The thought of "prying open the cylinder" just sends shivers up my spine at the damage that could result.
Tip one. If you have a problem don't grab the nearest pry bar, instead use your eyes and look things over closely.
Has the firing pin retracted? If it hasn't, your problem is a pierced primer and simply rocking the cylinder from side to side will usually pop it free. The fix for this is to replace that extended length firing pin with a Factory firing pin or reduce the mainspring energy enough that you don't pierce the primer.
Look at the front of the cylinder. Is one of the bullets projecting out above the front surface of the cylinder? If so that is the cause for your jam. Take a wood dowel and a hammer and GENTLY tap that bullet back into the case so that it's below the front surface of the cylinder. Then open the cylinder and contact Hornady about replacing your defective ammunition. Because a well made 357 Magnum should NOT be jumping the crimp in a revolver as heavy as a 686.

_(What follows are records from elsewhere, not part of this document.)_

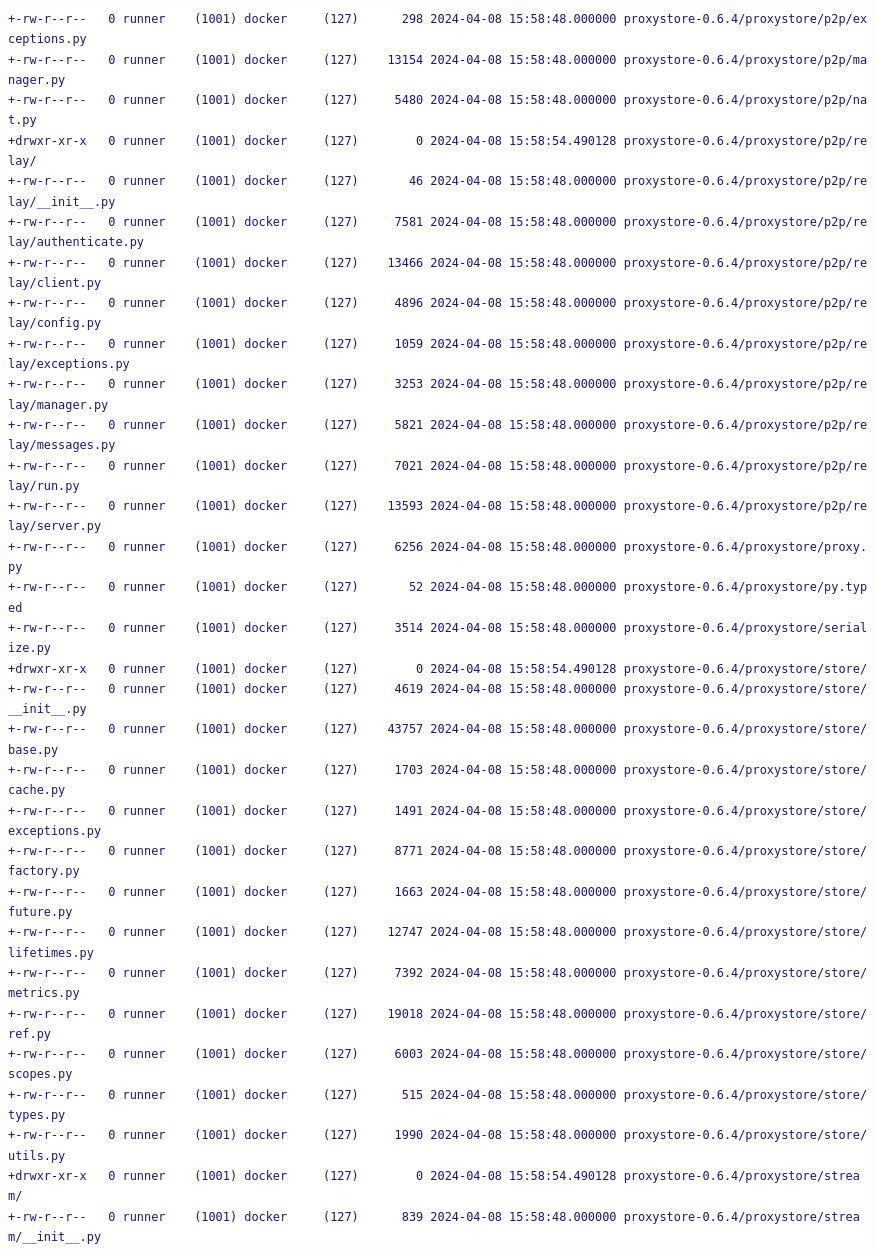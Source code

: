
 ```diff
+-rw-r--r--   0 runner    (1001) docker     (127)      298 2024-04-08 15:58:48.000000 proxystore-0.6.4/proxystore/p2p/exceptions.py
+-rw-r--r--   0 runner    (1001) docker     (127)    13154 2024-04-08 15:58:48.000000 proxystore-0.6.4/proxystore/p2p/manager.py
+-rw-r--r--   0 runner    (1001) docker     (127)     5480 2024-04-08 15:58:48.000000 proxystore-0.6.4/proxystore/p2p/nat.py
+drwxr-xr-x   0 runner    (1001) docker     (127)        0 2024-04-08 15:58:54.490128 proxystore-0.6.4/proxystore/p2p/relay/
+-rw-r--r--   0 runner    (1001) docker     (127)       46 2024-04-08 15:58:48.000000 proxystore-0.6.4/proxystore/p2p/relay/__init__.py
+-rw-r--r--   0 runner    (1001) docker     (127)     7581 2024-04-08 15:58:48.000000 proxystore-0.6.4/proxystore/p2p/relay/authenticate.py
+-rw-r--r--   0 runner    (1001) docker     (127)    13466 2024-04-08 15:58:48.000000 proxystore-0.6.4/proxystore/p2p/relay/client.py
+-rw-r--r--   0 runner    (1001) docker     (127)     4896 2024-04-08 15:58:48.000000 proxystore-0.6.4/proxystore/p2p/relay/config.py
+-rw-r--r--   0 runner    (1001) docker     (127)     1059 2024-04-08 15:58:48.000000 proxystore-0.6.4/proxystore/p2p/relay/exceptions.py
+-rw-r--r--   0 runner    (1001) docker     (127)     3253 2024-04-08 15:58:48.000000 proxystore-0.6.4/proxystore/p2p/relay/manager.py
+-rw-r--r--   0 runner    (1001) docker     (127)     5821 2024-04-08 15:58:48.000000 proxystore-0.6.4/proxystore/p2p/relay/messages.py
+-rw-r--r--   0 runner    (1001) docker     (127)     7021 2024-04-08 15:58:48.000000 proxystore-0.6.4/proxystore/p2p/relay/run.py
+-rw-r--r--   0 runner    (1001) docker     (127)    13593 2024-04-08 15:58:48.000000 proxystore-0.6.4/proxystore/p2p/relay/server.py
+-rw-r--r--   0 runner    (1001) docker     (127)     6256 2024-04-08 15:58:48.000000 proxystore-0.6.4/proxystore/proxy.py
+-rw-r--r--   0 runner    (1001) docker     (127)       52 2024-04-08 15:58:48.000000 proxystore-0.6.4/proxystore/py.typed
+-rw-r--r--   0 runner    (1001) docker     (127)     3514 2024-04-08 15:58:48.000000 proxystore-0.6.4/proxystore/serialize.py
+drwxr-xr-x   0 runner    (1001) docker     (127)        0 2024-04-08 15:58:54.490128 proxystore-0.6.4/proxystore/store/
+-rw-r--r--   0 runner    (1001) docker     (127)     4619 2024-04-08 15:58:48.000000 proxystore-0.6.4/proxystore/store/__init__.py
+-rw-r--r--   0 runner    (1001) docker     (127)    43757 2024-04-08 15:58:48.000000 proxystore-0.6.4/proxystore/store/base.py
+-rw-r--r--   0 runner    (1001) docker     (127)     1703 2024-04-08 15:58:48.000000 proxystore-0.6.4/proxystore/store/cache.py
+-rw-r--r--   0 runner    (1001) docker     (127)     1491 2024-04-08 15:58:48.000000 proxystore-0.6.4/proxystore/store/exceptions.py
+-rw-r--r--   0 runner    (1001) docker     (127)     8771 2024-04-08 15:58:48.000000 proxystore-0.6.4/proxystore/store/factory.py
+-rw-r--r--   0 runner    (1001) docker     (127)     1663 2024-04-08 15:58:48.000000 proxystore-0.6.4/proxystore/store/future.py
+-rw-r--r--   0 runner    (1001) docker     (127)    12747 2024-04-08 15:58:48.000000 proxystore-0.6.4/proxystore/store/lifetimes.py
+-rw-r--r--   0 runner    (1001) docker     (127)     7392 2024-04-08 15:58:48.000000 proxystore-0.6.4/proxystore/store/metrics.py
+-rw-r--r--   0 runner    (1001) docker     (127)    19018 2024-04-08 15:58:48.000000 proxystore-0.6.4/proxystore/store/ref.py
+-rw-r--r--   0 runner    (1001) docker     (127)     6003 2024-04-08 15:58:48.000000 proxystore-0.6.4/proxystore/store/scopes.py
+-rw-r--r--   0 runner    (1001) docker     (127)      515 2024-04-08 15:58:48.000000 proxystore-0.6.4/proxystore/store/types.py
+-rw-r--r--   0 runner    (1001) docker     (127)     1990 2024-04-08 15:58:48.000000 proxystore-0.6.4/proxystore/store/utils.py
+drwxr-xr-x   0 runner    (1001) docker     (127)        0 2024-04-08 15:58:54.490128 proxystore-0.6.4/proxystore/stream/
+-rw-r--r--   0 runner    (1001) docker     (127)      839 2024-04-08 15:58:48.000000 proxystore-0.6.4/proxystore/stream/__init__.py
```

The third issue is a seriously loose ejector rod and you should have noticed problems opening the cylinder LONG before it unscrewed enough to actually "jam" the cylinder. On a 686 this has a LEFT HAND THREAD, so you tighten in by turning it backwards. Anytime a loosened ejector rod is causing problem with opening the cylinder it can be tightened using a thumbnail to "pinch" the knurling and repeatedly cocking and uncocking the hammer to drive the cylinder around. Once the knurling starts grinding down your thumbnail it should be tight enough to allow the cylinder to open properly. Then you should take the revolver home and tighten the ejector rod properly. NOTE, for safeties sake you should shoot off any loaded rounds before any attempt at tightening the ejector rod in the field.